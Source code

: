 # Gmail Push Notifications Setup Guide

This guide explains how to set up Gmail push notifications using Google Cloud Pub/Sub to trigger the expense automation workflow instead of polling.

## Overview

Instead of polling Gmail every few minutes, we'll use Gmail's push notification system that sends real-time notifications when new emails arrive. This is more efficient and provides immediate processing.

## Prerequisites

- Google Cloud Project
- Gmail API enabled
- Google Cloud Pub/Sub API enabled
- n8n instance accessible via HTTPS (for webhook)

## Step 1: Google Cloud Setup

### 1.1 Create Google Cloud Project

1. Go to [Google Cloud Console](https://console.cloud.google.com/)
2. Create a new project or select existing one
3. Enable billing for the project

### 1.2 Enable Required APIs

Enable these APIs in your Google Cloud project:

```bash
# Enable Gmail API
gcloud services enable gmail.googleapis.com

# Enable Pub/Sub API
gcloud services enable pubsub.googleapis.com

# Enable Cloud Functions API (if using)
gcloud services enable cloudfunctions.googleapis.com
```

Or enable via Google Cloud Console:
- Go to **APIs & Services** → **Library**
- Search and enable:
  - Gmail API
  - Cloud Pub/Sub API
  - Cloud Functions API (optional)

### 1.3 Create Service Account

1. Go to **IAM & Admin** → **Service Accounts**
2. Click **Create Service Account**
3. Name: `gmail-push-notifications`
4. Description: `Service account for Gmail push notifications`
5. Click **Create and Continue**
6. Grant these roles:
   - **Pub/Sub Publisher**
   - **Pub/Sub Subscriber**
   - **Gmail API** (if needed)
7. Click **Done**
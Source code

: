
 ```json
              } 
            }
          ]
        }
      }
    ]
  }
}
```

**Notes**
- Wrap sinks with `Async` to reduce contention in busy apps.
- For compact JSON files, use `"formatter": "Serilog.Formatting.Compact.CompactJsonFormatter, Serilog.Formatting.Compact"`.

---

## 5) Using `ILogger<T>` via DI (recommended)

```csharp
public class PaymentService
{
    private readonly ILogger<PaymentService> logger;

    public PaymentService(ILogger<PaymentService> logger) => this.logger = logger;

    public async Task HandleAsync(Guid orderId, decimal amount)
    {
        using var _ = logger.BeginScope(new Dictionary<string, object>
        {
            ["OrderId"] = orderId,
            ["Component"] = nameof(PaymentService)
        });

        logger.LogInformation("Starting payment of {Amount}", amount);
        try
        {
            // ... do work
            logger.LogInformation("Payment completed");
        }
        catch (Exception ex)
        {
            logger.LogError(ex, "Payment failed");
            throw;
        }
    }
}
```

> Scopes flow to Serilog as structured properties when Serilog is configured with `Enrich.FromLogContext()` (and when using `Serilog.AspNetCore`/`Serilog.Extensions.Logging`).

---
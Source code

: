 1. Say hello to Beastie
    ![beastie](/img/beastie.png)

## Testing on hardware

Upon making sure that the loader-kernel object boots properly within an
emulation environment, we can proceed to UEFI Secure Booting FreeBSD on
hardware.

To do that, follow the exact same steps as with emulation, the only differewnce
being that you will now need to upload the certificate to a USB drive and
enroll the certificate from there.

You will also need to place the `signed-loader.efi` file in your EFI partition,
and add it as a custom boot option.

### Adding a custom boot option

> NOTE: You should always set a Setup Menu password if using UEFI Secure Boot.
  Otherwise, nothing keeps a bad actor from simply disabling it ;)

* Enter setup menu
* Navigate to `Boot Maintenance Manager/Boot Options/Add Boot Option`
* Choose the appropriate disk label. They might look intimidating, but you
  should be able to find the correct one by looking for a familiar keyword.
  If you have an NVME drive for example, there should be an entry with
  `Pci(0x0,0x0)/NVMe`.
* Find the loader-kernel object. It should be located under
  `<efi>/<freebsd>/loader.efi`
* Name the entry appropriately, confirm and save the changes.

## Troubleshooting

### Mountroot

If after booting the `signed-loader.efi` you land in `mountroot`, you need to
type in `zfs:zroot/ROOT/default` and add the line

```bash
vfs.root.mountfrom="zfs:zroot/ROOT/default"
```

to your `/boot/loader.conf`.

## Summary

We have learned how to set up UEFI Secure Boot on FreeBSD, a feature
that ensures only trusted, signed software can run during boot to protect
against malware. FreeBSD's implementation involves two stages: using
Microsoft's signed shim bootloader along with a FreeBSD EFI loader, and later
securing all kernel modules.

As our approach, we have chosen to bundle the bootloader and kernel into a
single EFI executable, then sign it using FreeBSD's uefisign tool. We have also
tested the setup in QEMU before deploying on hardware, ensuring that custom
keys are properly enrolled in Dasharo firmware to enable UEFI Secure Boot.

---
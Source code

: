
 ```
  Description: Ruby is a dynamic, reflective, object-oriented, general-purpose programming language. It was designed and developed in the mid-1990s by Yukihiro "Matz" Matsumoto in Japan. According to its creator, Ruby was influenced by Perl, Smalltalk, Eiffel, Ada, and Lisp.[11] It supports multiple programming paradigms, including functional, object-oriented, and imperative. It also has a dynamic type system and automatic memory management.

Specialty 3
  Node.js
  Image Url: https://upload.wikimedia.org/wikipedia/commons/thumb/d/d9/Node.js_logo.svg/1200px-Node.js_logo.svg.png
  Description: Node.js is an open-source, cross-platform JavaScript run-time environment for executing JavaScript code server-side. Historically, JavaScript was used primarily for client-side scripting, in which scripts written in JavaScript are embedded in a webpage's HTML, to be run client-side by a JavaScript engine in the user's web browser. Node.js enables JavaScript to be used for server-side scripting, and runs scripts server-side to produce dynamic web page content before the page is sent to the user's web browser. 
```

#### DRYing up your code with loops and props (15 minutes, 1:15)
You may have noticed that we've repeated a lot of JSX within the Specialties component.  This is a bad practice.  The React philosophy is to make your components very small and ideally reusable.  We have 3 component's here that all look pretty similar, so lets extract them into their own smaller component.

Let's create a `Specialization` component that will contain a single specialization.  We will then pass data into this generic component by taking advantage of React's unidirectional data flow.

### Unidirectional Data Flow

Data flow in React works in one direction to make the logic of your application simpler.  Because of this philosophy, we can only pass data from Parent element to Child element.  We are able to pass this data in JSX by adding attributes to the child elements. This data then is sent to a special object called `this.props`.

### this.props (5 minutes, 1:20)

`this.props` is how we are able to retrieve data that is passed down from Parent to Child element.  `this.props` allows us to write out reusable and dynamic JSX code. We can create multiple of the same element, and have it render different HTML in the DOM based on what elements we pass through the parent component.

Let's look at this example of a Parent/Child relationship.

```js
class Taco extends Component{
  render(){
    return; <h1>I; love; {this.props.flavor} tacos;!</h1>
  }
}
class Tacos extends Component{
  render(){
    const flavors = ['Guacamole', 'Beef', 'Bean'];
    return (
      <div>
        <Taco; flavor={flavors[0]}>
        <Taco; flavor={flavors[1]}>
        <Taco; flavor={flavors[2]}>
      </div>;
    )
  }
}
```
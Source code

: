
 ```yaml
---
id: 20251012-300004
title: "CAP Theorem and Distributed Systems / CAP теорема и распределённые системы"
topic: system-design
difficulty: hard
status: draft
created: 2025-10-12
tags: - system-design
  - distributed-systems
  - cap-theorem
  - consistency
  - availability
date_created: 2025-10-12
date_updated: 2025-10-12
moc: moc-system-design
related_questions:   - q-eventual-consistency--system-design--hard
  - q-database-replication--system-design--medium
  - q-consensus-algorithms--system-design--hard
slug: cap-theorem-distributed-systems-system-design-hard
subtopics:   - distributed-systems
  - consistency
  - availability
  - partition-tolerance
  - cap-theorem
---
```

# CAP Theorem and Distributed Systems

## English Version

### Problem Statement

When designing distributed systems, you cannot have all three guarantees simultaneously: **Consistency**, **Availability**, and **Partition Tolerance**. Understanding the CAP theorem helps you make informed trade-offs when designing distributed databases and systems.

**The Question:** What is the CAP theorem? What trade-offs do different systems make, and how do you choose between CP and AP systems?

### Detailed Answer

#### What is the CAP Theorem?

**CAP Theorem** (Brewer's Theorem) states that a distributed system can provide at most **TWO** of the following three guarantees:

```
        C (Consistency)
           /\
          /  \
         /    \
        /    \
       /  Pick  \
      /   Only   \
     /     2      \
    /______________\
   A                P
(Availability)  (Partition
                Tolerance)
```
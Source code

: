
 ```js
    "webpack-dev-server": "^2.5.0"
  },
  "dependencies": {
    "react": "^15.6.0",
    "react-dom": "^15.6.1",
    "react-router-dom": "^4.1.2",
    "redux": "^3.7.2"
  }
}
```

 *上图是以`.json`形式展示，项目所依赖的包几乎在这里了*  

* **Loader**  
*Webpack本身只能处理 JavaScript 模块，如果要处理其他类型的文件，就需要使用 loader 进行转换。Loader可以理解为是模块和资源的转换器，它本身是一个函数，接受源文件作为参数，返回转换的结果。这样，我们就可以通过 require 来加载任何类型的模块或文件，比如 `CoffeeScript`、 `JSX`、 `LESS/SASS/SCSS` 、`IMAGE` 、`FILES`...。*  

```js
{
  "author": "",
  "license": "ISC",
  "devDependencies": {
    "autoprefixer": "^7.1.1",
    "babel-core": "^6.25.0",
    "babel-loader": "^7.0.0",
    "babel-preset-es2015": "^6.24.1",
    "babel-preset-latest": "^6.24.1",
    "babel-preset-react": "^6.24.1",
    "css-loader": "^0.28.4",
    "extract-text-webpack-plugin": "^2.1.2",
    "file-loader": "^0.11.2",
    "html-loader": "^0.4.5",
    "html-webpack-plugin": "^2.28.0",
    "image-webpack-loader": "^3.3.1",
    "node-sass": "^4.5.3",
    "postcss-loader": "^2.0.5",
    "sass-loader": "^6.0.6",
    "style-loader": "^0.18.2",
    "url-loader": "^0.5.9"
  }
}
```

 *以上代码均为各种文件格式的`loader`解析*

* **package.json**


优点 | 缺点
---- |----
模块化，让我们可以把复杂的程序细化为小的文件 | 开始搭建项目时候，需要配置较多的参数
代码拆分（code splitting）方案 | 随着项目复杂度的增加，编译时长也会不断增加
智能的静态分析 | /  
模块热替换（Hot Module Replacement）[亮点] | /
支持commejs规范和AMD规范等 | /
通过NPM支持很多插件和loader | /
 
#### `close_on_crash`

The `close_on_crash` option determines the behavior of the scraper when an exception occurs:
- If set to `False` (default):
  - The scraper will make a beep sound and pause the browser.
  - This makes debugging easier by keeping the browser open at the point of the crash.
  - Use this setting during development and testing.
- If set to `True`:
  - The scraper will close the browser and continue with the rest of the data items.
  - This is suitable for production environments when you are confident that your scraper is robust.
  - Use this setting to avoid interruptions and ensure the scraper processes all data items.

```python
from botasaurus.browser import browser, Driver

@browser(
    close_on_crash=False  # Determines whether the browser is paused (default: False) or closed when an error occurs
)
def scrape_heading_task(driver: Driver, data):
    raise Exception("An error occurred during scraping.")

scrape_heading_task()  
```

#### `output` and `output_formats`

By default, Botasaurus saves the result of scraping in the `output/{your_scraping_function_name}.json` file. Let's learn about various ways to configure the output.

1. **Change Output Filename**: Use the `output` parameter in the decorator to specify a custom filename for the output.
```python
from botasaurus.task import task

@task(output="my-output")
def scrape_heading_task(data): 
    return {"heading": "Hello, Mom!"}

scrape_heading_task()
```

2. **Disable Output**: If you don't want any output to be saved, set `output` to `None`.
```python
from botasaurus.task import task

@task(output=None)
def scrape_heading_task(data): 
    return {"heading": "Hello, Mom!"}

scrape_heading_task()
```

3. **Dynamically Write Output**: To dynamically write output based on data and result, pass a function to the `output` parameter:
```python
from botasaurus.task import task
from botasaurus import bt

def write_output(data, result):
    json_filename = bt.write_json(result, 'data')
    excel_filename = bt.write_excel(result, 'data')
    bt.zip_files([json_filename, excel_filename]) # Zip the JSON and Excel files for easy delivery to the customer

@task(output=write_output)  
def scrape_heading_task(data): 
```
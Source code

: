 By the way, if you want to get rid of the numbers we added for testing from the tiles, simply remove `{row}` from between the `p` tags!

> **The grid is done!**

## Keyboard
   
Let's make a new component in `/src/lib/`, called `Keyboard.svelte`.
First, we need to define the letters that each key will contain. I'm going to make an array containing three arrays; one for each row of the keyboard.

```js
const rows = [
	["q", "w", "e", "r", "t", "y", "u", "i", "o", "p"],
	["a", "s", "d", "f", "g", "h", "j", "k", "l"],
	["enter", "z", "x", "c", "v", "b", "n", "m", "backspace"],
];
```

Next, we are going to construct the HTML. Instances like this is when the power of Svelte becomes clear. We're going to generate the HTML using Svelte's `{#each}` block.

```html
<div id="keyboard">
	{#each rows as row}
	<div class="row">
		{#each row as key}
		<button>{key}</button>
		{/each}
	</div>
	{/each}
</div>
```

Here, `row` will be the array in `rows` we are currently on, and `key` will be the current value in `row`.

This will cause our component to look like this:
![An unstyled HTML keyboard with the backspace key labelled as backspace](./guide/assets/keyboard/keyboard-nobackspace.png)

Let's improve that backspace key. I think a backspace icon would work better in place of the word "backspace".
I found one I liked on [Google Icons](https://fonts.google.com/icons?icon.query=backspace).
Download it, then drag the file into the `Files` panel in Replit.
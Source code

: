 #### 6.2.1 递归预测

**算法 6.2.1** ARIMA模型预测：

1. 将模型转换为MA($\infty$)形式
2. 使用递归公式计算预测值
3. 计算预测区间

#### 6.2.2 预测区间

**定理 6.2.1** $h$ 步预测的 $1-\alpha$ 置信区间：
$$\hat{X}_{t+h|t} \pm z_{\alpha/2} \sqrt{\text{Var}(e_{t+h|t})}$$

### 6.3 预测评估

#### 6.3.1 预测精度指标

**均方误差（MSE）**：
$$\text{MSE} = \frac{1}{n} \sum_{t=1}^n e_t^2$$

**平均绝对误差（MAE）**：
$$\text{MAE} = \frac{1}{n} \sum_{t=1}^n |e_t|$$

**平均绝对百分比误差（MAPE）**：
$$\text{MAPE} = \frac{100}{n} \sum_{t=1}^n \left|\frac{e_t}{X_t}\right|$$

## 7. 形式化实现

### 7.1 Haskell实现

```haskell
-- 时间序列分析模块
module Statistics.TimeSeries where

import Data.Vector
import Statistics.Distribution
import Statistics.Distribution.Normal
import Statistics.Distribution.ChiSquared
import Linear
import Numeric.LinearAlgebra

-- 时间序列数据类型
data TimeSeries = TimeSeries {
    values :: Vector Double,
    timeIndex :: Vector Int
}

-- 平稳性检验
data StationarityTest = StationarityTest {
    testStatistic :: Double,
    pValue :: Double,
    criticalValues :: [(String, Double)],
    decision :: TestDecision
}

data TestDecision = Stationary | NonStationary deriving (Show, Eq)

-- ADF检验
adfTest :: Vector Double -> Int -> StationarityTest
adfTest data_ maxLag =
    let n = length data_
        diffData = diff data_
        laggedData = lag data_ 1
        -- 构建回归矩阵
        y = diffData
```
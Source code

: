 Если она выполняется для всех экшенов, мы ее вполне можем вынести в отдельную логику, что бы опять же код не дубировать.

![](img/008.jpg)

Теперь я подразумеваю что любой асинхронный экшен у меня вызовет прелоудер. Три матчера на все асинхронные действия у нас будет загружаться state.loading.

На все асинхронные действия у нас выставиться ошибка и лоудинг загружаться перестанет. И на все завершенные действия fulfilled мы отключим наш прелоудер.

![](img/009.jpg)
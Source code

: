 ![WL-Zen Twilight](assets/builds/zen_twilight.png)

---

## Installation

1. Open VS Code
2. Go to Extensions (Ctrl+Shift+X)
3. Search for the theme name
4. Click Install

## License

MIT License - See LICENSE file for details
---*---
Scan the data above; copy every line where "frac" appears.

#### Exercise answer
$$\text{MSE} = \frac{1}{n} \sum_{t=1}^n e_t^2$$
$$\text{MAE} = \frac{1}{n} \sum_{t=1}^n |e_t|$$
$$\text{MAPE} = \frac{100}{n} \sum_{t=1}^n \left|\frac{e_t}{X_t}\right|$$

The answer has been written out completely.